A solar-powered sound sculpture made with Bela

In this post Rob Blazey introduces us to STEAMY, a solar-powered interactive sound-sculpture that makes use of Bela. Over to Rob:

This piece was made for an exhibition at Cragside House in Northumberland called Switched On! Shining a Light on Female Innovation. I worked with two artists, Harriet Sutcliffe and Kate Stobbart, who created an installation of over 4000 sunflowers, disrupting the lawn of Cragside’s formal gardens. My contribution was to make a solar-powered interactive sound-sculpture to complement the sunflowers. I wanted to involve some reasonably complex audio processing using something that would be easy to enclose in a tight space, so Bela was ideal.

I didn’t have long to develop the piece in between other projects and my day job, so the built-in examples and the Bela forum were a huge help. I’m also not much of a coder but I do use Pure Data, so the fact that Bela can run PD projects so easily really helped me to hit the ground running.

Piezo triggers behind the sunflowers on the top panel of the instrument go directly into Bela’s audio/analog inputs and through short, high-feedback delays (tuned to a scale and doubled over two octaves, panned left and right). This was based on the Karplus Strong synthesis example included in the Bela library. To create more movement in the sound, each octave has oscillators controlling the high frequency cut-off, note release and reverb controls at different overlapping rates. Processing the piezo audio directly, along with these other control parameters, makes a continually morphing, dynamically expressive tuned percussion instrument. There is also a generative sound-bed made up of tuned bee sounds, triggered at different time intervals and occasionally all together as a chord.

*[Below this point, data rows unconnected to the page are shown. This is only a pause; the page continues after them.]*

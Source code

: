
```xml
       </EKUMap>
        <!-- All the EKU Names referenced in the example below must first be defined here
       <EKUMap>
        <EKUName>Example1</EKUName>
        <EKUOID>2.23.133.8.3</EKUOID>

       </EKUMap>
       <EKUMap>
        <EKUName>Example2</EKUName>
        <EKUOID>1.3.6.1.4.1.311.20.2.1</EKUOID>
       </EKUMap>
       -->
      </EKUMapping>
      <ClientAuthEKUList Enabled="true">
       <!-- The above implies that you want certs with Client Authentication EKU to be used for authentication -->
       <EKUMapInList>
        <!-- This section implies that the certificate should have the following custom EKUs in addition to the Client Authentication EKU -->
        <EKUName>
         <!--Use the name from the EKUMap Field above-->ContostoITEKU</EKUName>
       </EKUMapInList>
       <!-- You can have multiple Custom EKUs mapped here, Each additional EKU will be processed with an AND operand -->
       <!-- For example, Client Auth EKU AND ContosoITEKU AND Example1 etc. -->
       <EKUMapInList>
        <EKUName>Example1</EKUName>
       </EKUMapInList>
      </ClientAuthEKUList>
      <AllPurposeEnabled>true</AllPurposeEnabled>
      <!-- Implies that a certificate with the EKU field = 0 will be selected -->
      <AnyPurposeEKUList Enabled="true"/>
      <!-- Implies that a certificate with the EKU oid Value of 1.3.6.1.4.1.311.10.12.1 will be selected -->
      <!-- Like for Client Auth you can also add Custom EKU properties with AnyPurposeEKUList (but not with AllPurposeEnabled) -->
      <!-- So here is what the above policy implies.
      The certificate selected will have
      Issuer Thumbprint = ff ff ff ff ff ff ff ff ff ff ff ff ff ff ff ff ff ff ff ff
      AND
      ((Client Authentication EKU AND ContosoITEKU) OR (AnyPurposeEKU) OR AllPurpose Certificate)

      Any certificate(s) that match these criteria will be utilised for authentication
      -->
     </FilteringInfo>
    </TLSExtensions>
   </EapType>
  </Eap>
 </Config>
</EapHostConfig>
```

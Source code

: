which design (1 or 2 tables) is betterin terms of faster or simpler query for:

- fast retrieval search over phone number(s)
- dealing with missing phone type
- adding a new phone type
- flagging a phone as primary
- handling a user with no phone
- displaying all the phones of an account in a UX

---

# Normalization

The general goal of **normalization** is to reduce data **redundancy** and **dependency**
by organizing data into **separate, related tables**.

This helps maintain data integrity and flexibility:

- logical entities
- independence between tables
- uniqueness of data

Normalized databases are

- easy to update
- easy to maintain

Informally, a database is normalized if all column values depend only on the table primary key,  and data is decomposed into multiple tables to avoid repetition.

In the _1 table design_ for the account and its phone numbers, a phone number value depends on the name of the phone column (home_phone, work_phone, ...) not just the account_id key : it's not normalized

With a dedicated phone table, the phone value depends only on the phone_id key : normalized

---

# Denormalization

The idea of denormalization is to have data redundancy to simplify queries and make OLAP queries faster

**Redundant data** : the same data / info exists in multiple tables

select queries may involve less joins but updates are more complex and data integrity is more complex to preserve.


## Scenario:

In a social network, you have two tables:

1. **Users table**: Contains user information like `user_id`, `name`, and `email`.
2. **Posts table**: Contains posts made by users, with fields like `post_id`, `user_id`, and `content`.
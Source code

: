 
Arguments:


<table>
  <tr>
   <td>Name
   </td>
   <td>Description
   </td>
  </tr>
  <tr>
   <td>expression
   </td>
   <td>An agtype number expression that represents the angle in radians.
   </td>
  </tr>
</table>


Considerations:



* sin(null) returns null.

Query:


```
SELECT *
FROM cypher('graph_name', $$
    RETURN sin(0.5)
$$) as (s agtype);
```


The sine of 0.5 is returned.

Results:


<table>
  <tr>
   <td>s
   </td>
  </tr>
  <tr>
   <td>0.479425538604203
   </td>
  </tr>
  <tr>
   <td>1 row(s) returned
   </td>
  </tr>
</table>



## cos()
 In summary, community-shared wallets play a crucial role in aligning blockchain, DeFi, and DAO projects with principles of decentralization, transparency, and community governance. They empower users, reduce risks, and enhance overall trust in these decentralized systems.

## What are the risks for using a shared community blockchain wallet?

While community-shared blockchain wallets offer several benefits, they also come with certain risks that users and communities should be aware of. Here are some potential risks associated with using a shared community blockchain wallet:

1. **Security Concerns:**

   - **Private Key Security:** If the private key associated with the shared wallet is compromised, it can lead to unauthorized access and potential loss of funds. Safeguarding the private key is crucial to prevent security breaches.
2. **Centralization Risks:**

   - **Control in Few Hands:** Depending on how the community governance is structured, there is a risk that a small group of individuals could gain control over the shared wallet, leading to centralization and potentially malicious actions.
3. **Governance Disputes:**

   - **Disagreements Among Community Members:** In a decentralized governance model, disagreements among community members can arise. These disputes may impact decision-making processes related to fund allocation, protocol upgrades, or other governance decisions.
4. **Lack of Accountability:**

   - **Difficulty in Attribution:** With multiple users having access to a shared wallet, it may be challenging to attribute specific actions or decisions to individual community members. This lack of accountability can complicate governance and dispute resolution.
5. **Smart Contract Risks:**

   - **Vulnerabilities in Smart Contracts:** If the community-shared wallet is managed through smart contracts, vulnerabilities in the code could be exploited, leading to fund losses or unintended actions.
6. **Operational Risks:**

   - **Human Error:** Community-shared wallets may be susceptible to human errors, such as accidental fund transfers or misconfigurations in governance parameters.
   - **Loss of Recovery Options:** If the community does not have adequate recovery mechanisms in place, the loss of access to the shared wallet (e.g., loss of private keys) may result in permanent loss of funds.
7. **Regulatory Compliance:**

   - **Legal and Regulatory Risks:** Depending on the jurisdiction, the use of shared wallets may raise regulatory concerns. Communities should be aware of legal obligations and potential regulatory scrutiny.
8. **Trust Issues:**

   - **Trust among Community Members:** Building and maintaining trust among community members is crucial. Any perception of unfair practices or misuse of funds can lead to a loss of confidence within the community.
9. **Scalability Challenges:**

To connect the project to my PhD on collage-based music and instrument making, I wanted to find a way to juxtapose fragments of what was played by different visitors throughout the day, adding to an ongoing audio collage. This was done with a network of samplers, each intermittently recording different length snippets of the sound-bed and synth notes, replaying them forwards or backwards at various octaves and feeding back into each other. Playing a few notes causes a chain reaction of pitched samplers, with some reacting immediately and some replaying audio minutes or hours after recording.

About Rob Blazey

Rob Blazey is a studio-based composer, instrument maker and performer currently based at Newcastle University’s Culture Lab. His practice explores the methods and intentions of visual collage-artists (particularly Eduardo Paolozzi) as an analytic key to developing new approaches to all aspects of music making, from composition and instrument making to extended musical performance ecologies and interdisciplinary works. Engaging with archives, ephemera, off-cuts and broken and unwanted objects as source materials, his work aims to demonstrate how collage techniques can form the basis of new approaches to musical creativity while addressing issues around waste, recycling, ownership and originality.

Thanks to Rob for sharing this great project with us!